La ligne de Buchanan est intéressante à suivre parce qu’elle vient d’un homme qui est aussi radicalement anti-démocrate qu’anti-guerre; et sa passion contre la politique interventionniste de Bush trouve sa source circonstancielle dans sa passion, plus forte encore, contre la politique interventionniste “libérale” de l’époque Clinton, notamment l’affaire du Kosovo; en ce sens, Buchanan reprochait implicitement à Bush d’avoir trahi la vraie politique conservatrice, venue de l’isolationnisme d’avant 1941, pour épouser une tendance démocrate, à la fois interventionniste et mondialiste, qu’on pourrait définir comme du “néo-wilsonisme”. C’est à cette lumière qu’il faut apprécier sa position, qui n’est pas exprimée d’une façon ouverte, – il n’irait pas jusqu’à affirmer son soutien à un démocrate (Obama)! – mais qui est fortement sous-jacente, de considérer l’évolution d’Obama comme très intéressante.
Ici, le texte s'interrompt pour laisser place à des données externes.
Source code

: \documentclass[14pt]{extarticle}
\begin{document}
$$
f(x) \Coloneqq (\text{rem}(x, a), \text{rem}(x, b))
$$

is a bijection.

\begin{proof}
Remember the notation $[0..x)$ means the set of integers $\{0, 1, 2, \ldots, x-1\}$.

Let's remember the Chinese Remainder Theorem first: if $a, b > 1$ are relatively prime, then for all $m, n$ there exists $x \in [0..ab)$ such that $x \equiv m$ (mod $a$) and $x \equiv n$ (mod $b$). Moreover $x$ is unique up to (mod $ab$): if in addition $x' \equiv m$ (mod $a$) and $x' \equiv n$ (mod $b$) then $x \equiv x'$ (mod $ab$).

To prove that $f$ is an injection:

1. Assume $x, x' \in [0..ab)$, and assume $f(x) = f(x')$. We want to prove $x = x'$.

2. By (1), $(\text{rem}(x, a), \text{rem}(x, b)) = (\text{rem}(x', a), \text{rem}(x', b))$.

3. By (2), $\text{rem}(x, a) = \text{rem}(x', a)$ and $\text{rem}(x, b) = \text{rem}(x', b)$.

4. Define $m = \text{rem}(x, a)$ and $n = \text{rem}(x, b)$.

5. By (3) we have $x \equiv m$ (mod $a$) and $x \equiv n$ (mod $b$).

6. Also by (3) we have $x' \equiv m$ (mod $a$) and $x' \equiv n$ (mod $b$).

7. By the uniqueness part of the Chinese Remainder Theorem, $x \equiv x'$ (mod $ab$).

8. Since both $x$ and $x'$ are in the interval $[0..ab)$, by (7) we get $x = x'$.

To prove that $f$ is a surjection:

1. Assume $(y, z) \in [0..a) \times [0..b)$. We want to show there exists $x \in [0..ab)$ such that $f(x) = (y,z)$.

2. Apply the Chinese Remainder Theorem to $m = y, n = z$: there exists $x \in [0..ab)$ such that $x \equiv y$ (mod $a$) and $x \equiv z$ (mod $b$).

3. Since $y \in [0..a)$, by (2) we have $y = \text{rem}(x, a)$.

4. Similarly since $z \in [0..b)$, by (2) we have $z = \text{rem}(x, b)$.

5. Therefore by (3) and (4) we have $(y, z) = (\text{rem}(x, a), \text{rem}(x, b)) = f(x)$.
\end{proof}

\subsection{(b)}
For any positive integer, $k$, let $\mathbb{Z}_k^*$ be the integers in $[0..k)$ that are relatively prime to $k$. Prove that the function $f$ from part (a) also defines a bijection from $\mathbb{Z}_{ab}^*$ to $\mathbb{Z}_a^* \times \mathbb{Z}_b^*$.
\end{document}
Surtout, cette prise de position d’un conservateur ultra-sensible aux positions doctrinales, qui suit de près les affaires washingtoniennes, témoigne de l’affirmation possible d’un courant transcendant les partis, de soutien implicite à la politique étrangère d’Obama, ou à “une” politique étrangère telle qu’elle évoquée, qui serait en train de prendre forme. Elle témoigne surtout de l’affirmation grandissante d’une perception washingtonienne qu’il y a désormais de fortes chances que la politique générale d’Obama évolue effectivement vers un retrait progressif et général. Bien entendu (refrain), la crise est passée par là.